The experiment, which aimed to persuade Japan’s workaholics to accept a shortened workday and embrace a four-day week, also had two additional challenges to meet. On one hand it needed to demonstrate how the newly launched Microsoft Teams could make that change possible. On the other, it was meant to be the perfect lure to attract talent to Microsoft offices under the promise of the 100-80-100 framework.

The Four-Day Week in Japan

As with other projects from the 4 Day Week organization, the objective is to gather enough evidence to prove that the 100-80-100 model, which refers to 100% of salary, 80% of hours, and 100% efficiency; is viable in any context and culture. Let’s put it this way: if it could work among Japan’s workaholics, it could work anywhere.

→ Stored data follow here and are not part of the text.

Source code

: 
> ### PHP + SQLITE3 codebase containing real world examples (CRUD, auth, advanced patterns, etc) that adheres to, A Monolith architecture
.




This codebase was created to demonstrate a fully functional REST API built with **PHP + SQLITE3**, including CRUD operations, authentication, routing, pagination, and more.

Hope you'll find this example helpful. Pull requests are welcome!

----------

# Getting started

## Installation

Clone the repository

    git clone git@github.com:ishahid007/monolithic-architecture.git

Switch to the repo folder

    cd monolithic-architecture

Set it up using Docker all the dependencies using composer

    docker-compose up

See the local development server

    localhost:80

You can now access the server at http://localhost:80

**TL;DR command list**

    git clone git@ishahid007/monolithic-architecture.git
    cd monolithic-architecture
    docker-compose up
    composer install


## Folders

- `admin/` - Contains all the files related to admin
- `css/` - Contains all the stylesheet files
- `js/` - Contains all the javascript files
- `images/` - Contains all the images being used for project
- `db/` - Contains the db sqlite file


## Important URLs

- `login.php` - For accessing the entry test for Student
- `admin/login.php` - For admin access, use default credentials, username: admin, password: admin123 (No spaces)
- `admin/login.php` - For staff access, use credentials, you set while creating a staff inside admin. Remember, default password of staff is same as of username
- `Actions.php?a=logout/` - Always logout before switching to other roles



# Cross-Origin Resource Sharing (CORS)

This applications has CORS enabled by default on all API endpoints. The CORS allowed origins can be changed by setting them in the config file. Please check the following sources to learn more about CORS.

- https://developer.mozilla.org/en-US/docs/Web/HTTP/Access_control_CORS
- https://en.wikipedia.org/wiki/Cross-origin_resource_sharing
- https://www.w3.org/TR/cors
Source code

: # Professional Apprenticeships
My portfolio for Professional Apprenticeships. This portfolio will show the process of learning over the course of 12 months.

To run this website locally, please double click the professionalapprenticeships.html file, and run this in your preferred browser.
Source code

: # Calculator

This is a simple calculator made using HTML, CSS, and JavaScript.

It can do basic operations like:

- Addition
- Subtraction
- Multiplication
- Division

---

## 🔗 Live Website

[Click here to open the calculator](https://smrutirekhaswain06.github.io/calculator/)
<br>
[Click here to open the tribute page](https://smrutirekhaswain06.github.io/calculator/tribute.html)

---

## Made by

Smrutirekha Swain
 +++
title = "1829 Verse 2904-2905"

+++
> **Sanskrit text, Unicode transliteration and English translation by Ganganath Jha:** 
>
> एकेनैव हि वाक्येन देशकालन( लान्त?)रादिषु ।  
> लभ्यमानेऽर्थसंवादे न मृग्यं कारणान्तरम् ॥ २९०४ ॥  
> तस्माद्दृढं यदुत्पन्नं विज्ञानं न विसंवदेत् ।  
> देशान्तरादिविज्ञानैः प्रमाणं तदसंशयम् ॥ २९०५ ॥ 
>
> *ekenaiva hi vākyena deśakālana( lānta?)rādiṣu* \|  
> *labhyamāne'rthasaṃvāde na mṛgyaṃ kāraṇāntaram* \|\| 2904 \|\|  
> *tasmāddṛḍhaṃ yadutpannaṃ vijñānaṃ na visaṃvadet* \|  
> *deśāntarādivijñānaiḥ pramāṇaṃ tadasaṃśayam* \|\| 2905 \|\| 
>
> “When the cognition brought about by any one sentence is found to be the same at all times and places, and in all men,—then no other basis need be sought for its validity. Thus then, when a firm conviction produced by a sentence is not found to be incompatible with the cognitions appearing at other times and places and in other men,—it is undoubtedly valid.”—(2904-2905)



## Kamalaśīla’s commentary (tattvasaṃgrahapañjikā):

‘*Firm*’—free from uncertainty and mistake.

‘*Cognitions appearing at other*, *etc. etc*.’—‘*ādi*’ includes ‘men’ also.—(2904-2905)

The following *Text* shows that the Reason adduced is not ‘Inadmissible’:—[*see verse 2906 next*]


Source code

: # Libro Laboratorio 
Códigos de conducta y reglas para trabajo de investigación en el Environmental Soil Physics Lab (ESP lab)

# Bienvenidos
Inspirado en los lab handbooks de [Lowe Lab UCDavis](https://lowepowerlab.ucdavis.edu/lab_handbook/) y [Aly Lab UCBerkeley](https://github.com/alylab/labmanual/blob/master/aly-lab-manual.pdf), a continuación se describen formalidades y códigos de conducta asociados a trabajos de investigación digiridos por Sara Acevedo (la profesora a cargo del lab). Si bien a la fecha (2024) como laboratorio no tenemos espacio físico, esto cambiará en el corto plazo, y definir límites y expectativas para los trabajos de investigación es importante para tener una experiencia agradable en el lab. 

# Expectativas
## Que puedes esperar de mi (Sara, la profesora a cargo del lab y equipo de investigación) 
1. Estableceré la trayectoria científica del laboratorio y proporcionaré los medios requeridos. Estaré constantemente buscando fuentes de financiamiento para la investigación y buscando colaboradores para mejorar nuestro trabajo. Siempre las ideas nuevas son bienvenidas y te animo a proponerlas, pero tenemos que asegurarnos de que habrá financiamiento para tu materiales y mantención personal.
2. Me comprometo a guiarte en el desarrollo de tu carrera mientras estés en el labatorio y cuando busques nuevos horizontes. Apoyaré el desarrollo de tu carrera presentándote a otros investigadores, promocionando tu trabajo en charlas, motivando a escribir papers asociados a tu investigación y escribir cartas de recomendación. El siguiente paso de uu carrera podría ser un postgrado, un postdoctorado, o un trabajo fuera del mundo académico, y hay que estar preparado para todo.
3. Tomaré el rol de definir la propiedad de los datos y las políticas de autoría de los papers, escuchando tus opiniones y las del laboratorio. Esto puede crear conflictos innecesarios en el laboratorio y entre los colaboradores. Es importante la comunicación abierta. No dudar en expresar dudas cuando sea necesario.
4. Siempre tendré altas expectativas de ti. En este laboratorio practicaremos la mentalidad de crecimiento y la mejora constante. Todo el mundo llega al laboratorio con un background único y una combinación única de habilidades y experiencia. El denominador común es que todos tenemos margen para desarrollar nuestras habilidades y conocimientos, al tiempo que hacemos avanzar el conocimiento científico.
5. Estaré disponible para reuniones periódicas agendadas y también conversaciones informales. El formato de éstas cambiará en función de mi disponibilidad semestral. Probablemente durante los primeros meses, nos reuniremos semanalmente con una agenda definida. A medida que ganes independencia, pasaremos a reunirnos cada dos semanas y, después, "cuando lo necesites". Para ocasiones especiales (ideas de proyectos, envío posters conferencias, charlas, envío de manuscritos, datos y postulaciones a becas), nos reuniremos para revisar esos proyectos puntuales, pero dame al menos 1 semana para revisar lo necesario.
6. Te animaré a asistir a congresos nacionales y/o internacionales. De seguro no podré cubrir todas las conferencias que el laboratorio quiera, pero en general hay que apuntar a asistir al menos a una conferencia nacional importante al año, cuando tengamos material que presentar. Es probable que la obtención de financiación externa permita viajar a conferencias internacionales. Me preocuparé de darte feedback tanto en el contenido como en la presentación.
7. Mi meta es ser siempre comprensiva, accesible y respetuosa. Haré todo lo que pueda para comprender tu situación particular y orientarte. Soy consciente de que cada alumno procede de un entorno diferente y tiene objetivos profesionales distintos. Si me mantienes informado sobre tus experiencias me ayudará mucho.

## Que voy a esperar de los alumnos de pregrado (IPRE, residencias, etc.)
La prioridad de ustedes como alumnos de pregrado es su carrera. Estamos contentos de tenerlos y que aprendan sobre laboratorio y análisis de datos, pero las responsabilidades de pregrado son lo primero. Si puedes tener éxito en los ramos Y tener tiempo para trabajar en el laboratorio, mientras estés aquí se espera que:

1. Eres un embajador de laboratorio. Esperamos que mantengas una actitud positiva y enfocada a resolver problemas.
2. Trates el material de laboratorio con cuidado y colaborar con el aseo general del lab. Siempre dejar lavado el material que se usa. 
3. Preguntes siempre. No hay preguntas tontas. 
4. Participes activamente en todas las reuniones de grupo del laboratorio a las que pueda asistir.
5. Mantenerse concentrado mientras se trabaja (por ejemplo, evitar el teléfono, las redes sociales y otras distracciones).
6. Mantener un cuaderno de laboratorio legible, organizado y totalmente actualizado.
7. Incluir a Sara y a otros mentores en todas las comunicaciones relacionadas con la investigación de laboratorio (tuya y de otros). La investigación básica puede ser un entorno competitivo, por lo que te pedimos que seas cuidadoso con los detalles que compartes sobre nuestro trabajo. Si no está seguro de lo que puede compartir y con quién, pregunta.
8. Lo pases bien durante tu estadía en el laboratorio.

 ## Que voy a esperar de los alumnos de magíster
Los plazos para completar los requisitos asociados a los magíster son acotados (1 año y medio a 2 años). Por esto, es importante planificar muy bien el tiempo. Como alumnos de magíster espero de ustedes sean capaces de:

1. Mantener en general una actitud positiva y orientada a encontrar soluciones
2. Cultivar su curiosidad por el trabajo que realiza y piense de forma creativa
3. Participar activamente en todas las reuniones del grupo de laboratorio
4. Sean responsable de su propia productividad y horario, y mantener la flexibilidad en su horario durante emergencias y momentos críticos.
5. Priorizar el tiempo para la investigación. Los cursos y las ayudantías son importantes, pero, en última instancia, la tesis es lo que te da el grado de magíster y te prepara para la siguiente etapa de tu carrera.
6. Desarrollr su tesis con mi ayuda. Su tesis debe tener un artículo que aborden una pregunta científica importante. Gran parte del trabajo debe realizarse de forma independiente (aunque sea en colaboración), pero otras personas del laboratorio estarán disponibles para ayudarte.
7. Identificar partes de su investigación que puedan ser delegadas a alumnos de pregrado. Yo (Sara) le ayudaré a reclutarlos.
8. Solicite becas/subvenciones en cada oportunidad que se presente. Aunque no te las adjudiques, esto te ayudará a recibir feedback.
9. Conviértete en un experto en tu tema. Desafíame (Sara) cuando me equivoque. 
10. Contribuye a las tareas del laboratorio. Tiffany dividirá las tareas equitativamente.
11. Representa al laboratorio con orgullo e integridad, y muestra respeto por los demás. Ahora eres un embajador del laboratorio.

With five consecutive Fridays off and no salary cut for 2,300 employees, Microsoft promoted the use of Teams to cut meetings from 60 minutes to 30 minutes, with a maximum of five attendees, and forced its employees to be more proactive instead of sinking into a tangle of emails. The combination, along with the challenge of doing the same in four days instead of five, sent productivity figures through the roof.

Productivity per employee rose by as much as 39.9% compared with the same month the year before, the office’s electricity consumption fell by 23% compared with the same period, and paper usage dropped by 60%. In short, a brutal success in the most challenging possible environment that, in addition to putting Microsoft Teams even more on the map, served as an incentive to attract and retain talent both in Japan and abroad.

After the success, the team announced a new challenge toward the end of that same year before deciding whether they would adopt the four-day week as a norm, but luck would have it that all of this happened in 2019 and, with the onset of the pandemic, remote work and hybrid models ended up dominating the conversation. Although Microsoft’s example in Japan has become one of the most notable demonstrations of the benefits of the four-day workweek, the world still seems hesitant to take the final leap.